- [Your instructions]
Reproduce exactly the lines below, from the first through the one containing "These modules have", and nothing more.

+ + + + +

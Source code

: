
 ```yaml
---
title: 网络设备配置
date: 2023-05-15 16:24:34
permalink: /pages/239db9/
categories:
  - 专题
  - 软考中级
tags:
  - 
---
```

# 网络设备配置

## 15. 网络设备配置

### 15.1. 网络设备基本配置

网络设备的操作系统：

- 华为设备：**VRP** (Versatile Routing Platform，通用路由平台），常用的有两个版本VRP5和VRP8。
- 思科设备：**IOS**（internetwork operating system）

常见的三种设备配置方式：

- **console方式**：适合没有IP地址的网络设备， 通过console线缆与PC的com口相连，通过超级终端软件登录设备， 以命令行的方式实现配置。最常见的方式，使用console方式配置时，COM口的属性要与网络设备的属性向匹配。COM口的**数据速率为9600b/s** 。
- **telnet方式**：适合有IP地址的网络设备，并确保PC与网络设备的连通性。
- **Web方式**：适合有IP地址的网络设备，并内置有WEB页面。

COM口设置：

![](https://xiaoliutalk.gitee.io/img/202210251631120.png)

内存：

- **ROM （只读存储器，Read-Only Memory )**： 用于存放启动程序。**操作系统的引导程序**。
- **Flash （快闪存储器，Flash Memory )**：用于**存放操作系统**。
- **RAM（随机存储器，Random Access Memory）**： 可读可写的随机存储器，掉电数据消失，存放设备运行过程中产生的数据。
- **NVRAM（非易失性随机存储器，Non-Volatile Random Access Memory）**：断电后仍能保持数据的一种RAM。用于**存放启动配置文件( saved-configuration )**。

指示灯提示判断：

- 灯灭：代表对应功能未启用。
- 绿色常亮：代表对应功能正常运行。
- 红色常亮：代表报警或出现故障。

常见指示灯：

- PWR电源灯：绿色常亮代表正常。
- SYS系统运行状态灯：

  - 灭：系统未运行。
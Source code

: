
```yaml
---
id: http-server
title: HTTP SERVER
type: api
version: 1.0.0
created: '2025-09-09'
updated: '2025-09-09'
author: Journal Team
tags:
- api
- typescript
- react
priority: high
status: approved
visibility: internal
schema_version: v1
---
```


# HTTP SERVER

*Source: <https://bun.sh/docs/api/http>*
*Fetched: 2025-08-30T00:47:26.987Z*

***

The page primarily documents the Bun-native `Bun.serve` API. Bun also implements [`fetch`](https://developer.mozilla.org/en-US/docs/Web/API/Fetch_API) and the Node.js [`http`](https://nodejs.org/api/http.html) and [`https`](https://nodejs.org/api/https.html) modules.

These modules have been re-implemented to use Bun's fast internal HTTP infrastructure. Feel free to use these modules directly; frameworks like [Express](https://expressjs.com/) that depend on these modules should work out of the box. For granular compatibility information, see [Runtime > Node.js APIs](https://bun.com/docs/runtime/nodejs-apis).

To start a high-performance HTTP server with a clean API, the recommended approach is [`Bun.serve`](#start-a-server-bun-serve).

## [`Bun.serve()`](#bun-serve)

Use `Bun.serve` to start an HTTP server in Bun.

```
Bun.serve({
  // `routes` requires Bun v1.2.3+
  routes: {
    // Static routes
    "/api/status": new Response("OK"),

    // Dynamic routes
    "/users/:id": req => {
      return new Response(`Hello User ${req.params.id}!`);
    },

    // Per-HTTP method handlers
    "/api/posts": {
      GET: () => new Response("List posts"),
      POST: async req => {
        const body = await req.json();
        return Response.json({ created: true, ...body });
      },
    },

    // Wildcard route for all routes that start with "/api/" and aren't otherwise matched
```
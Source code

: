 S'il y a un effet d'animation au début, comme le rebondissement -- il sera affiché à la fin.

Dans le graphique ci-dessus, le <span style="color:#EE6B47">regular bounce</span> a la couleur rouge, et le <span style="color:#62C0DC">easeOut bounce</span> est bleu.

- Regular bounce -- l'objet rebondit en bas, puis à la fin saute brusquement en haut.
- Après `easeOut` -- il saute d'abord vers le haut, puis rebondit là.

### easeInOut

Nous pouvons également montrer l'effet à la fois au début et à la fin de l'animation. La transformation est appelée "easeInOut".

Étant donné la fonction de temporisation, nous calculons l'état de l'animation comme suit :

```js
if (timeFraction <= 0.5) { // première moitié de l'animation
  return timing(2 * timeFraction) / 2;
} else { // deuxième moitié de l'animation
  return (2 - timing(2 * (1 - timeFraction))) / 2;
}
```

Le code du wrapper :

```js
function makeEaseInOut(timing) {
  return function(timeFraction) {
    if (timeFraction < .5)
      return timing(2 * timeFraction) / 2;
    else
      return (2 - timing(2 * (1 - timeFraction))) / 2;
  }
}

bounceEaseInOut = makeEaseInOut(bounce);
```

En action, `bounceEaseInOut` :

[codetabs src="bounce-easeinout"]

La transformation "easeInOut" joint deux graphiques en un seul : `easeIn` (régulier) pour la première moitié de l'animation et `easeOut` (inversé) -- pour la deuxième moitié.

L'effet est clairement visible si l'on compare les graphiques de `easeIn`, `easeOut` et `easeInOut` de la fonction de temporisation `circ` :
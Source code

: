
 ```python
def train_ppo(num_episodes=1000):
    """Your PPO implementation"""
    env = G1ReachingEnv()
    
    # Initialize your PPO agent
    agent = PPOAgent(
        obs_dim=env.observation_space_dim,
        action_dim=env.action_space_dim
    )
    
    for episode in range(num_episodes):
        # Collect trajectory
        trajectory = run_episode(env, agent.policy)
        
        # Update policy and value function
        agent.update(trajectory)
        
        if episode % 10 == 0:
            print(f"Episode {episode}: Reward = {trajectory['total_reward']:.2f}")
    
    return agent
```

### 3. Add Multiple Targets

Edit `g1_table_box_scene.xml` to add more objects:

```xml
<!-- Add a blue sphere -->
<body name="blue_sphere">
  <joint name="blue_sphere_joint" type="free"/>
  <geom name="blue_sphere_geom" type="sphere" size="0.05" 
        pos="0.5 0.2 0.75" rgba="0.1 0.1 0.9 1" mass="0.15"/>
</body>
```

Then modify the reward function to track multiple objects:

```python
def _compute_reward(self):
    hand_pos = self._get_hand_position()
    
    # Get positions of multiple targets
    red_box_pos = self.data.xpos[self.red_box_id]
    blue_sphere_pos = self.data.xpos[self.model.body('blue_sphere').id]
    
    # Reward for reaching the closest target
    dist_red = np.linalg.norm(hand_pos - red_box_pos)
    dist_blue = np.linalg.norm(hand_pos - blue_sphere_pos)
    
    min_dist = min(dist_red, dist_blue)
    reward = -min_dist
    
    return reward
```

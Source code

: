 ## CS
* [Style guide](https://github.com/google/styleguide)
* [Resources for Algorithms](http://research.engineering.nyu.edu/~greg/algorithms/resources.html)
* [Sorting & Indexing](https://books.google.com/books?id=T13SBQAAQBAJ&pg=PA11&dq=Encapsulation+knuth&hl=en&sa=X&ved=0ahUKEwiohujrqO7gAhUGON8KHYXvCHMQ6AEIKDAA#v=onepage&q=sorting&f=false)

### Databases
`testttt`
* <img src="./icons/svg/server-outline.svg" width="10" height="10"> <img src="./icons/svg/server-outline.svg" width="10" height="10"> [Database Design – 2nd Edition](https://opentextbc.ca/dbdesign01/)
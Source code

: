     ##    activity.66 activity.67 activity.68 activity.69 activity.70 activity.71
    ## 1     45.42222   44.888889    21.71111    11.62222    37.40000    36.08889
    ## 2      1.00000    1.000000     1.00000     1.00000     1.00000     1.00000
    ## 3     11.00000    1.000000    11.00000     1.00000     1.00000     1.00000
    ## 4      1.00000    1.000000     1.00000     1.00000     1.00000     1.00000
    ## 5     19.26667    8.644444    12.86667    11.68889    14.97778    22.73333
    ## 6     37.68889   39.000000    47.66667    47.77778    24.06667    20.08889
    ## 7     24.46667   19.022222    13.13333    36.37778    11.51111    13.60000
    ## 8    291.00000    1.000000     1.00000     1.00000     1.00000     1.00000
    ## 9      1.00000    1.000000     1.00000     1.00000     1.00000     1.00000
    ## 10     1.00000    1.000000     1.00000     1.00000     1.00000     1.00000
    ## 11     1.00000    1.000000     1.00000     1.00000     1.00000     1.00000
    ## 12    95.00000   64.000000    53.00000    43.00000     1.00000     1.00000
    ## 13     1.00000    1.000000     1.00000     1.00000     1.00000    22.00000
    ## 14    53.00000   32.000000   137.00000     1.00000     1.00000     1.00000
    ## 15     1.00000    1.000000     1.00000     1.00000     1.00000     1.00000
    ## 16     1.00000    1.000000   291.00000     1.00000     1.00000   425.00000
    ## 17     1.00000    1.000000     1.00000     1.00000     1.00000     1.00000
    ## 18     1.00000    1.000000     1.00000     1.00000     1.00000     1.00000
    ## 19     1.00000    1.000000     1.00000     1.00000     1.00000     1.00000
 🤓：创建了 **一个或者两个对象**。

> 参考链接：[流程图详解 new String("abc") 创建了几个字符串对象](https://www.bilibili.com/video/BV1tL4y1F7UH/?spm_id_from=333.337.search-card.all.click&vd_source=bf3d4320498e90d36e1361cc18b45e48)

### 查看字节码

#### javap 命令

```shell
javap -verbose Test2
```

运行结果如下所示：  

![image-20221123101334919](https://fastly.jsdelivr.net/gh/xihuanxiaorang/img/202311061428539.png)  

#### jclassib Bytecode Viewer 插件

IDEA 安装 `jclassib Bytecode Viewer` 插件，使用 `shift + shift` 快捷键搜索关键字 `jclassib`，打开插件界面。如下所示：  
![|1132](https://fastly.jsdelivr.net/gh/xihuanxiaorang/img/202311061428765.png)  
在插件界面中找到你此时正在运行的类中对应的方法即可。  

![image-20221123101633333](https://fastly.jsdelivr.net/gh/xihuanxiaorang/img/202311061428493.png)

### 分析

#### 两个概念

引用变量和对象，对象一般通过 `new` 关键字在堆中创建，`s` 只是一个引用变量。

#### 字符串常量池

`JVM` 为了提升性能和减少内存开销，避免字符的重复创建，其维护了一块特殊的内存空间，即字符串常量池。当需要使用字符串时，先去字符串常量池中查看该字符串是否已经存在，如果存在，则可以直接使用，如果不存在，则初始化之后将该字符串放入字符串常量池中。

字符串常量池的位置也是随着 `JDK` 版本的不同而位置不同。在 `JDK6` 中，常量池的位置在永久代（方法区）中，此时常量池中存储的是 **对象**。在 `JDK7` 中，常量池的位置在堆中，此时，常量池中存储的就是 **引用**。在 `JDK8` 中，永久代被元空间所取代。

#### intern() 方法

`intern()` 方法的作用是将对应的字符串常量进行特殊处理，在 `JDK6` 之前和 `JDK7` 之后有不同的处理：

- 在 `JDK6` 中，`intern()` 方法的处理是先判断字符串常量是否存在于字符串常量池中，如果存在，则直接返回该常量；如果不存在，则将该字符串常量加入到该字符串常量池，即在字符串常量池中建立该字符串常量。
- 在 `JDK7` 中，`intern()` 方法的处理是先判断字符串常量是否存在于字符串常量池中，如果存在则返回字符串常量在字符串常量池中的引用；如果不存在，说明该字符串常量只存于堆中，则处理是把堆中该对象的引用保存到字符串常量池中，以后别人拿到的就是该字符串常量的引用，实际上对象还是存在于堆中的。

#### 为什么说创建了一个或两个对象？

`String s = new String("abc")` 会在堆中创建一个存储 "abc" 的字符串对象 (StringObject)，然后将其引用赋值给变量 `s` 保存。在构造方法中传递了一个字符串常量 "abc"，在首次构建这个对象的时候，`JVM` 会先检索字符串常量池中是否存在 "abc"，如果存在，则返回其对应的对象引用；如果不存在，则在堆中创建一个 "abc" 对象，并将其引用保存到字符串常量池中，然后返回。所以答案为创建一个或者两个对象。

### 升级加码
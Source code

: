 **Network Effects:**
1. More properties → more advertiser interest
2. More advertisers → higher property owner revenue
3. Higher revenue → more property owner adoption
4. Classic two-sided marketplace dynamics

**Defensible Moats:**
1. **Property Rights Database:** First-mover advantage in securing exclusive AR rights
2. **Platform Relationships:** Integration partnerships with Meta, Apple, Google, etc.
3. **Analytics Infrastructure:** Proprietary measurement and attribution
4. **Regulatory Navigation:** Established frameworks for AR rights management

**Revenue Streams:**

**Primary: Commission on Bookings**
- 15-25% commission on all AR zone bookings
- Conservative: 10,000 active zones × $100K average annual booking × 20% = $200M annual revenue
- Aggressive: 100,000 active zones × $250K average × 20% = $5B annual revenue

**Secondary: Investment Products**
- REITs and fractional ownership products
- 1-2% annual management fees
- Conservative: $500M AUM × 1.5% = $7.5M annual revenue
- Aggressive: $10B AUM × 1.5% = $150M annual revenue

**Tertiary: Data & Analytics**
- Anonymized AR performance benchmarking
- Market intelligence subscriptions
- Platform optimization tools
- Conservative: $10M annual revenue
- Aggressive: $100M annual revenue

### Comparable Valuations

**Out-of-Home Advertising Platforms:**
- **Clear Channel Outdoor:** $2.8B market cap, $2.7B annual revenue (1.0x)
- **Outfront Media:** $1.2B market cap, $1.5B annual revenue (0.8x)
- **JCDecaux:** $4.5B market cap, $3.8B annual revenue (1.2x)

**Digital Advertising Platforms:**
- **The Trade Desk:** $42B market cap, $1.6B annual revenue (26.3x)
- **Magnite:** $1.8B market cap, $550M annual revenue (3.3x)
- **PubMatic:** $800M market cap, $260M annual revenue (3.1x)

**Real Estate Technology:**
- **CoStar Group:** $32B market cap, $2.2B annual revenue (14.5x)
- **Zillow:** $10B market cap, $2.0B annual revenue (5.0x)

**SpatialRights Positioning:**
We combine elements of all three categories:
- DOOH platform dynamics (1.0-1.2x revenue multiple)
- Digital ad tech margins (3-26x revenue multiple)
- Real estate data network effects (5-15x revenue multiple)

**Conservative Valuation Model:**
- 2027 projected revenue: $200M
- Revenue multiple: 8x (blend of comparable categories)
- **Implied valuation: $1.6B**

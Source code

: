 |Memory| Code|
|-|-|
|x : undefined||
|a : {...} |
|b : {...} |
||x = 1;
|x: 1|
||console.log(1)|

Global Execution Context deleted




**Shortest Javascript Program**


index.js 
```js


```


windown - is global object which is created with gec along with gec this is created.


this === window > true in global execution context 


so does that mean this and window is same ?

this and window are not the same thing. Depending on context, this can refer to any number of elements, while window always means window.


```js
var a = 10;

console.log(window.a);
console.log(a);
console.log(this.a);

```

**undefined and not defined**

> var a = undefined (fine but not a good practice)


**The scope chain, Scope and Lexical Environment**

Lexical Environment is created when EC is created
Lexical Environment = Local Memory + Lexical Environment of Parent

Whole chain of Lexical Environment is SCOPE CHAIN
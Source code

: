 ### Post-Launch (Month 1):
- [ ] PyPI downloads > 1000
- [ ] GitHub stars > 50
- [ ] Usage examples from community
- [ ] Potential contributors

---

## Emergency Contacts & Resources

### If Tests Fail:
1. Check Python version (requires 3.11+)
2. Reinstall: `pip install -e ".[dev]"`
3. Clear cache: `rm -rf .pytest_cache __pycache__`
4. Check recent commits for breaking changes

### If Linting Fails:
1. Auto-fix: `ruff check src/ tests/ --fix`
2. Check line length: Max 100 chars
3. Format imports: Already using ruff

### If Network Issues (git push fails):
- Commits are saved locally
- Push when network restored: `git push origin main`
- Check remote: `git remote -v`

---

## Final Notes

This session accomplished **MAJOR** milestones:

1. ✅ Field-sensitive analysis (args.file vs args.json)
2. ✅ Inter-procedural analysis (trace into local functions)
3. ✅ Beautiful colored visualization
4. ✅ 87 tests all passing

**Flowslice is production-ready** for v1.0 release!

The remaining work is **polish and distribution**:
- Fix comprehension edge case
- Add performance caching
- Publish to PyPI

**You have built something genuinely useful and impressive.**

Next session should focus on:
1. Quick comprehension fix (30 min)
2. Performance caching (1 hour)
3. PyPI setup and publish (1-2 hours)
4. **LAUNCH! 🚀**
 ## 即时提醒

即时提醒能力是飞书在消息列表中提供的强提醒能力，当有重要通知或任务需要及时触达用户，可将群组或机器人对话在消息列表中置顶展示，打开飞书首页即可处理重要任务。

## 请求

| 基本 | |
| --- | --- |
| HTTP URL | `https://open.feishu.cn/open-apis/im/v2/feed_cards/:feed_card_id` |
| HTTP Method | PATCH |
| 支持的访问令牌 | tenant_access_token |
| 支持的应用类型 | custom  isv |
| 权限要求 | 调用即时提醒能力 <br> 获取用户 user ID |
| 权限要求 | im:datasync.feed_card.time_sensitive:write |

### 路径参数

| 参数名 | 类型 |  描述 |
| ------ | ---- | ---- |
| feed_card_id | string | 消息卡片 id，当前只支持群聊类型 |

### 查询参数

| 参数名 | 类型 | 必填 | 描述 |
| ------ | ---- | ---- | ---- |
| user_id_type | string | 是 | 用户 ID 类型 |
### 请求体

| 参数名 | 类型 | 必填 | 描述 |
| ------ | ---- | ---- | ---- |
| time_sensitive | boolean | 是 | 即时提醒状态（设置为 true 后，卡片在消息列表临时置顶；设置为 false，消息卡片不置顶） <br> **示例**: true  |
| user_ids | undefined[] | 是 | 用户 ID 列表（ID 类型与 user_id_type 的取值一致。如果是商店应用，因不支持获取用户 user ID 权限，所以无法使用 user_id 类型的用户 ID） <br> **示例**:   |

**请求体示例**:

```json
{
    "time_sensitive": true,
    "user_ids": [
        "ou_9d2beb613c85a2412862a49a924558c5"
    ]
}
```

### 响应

+ + + + +

- [Result of this task]
Source code

:
 ```yaml
---
title: 网络设备配置
date: 2023-05-15 16:24:34
permalink: /pages/239db9/
categories:
  - 专题
  - 软考中级
tags:
  - 
---
```

# 网络设备配置

## 15. 网络设备配置

### 15.1. 网络设备基本配置

网络设备的操作系统：

- 华为设备：**VRP** (Versatile Routing Platform，通用路由平台），常用的有两个版本VRP5和VRP8。
- 思科设备：**IOS**（internetwork operating system）

常见的三种设备配置方式：

- **console方式**：适合没有IP地址的网络设备， 通过console线缆与PC的com口相连，通过超级终端软件登录设备， 以命令行的方式实现配置。最常见的方式，使用console方式配置时，COM口的属性要与网络设备的属性向匹配。COM口的**数据速率为9600b/s** 。
- **telnet方式**：适合有IP地址的网络设备，并确保PC与网络设备的连通性。
- **Web方式**：适合有IP地址的网络设备，并内置有WEB页面。

COM口设置：

![](https://xiaoliutalk.gitee.io/img/202210251631120.png)

内存：

- **ROM （只读存储器，Read-Only Memory )**： 用于存放启动程序。**操作系统的引导程序**。
- **Flash （快闪存储器，Flash Memory )**：用于**存放操作系统**。
- **RAM（随机存储器，Random Access Memory）**： 可读可写的随机存储器，掉电数据消失，存放设备运行过程中产生的数据。
- **NVRAM（非易失性随机存储器，Non-Volatile Random Access Memory）**：断电后仍能保持数据的一种RAM。用于**存放启动配置文件( saved-configuration )**。

指示灯提示判断：

- 灯灭：代表对应功能未启用。
- 绿色常亮：代表对应功能正常运行。
- 红色常亮：代表报警或出现故障。

常见指示灯：

- PWR电源灯：绿色常亮代表正常。
- SYS系统运行状态灯：

  - 灭：系统未运行。
Source code

:
```yaml
---
id: http-server
title: HTTP SERVER
type: api
version: 1.0.0
created: '2025-09-09'
updated: '2025-09-09'
author: Journal Team
tags:
- api
- typescript
- react
priority: high
status: approved
visibility: internal
schema_version: v1
---
```


# HTTP SERVER

*Source: <https://bun.sh/docs/api/http>*
*Fetched: 2025-08-30T00:47:26.987Z*

***

The page primarily documents the Bun-native `Bun.serve` API. Bun also implements [`fetch`](https://developer.mozilla.org/en-US/docs/Web/API/Fetch_API) and the Node.js [`http`](https://nodejs.org/api/http.html) and [`https`](https://nodejs.org/api/https.html) modules.

These modules have been re-implemented to use Bun's fast internal HTTP infrastructure. Feel free to use these modules directly; frameworks like [Express](https://expressjs.com/) that depend on these modules should work out of the box. For granular compatibility information, see [Runtime > Node.js APIs](https://bun.com/docs/runtime/nodejs-apis).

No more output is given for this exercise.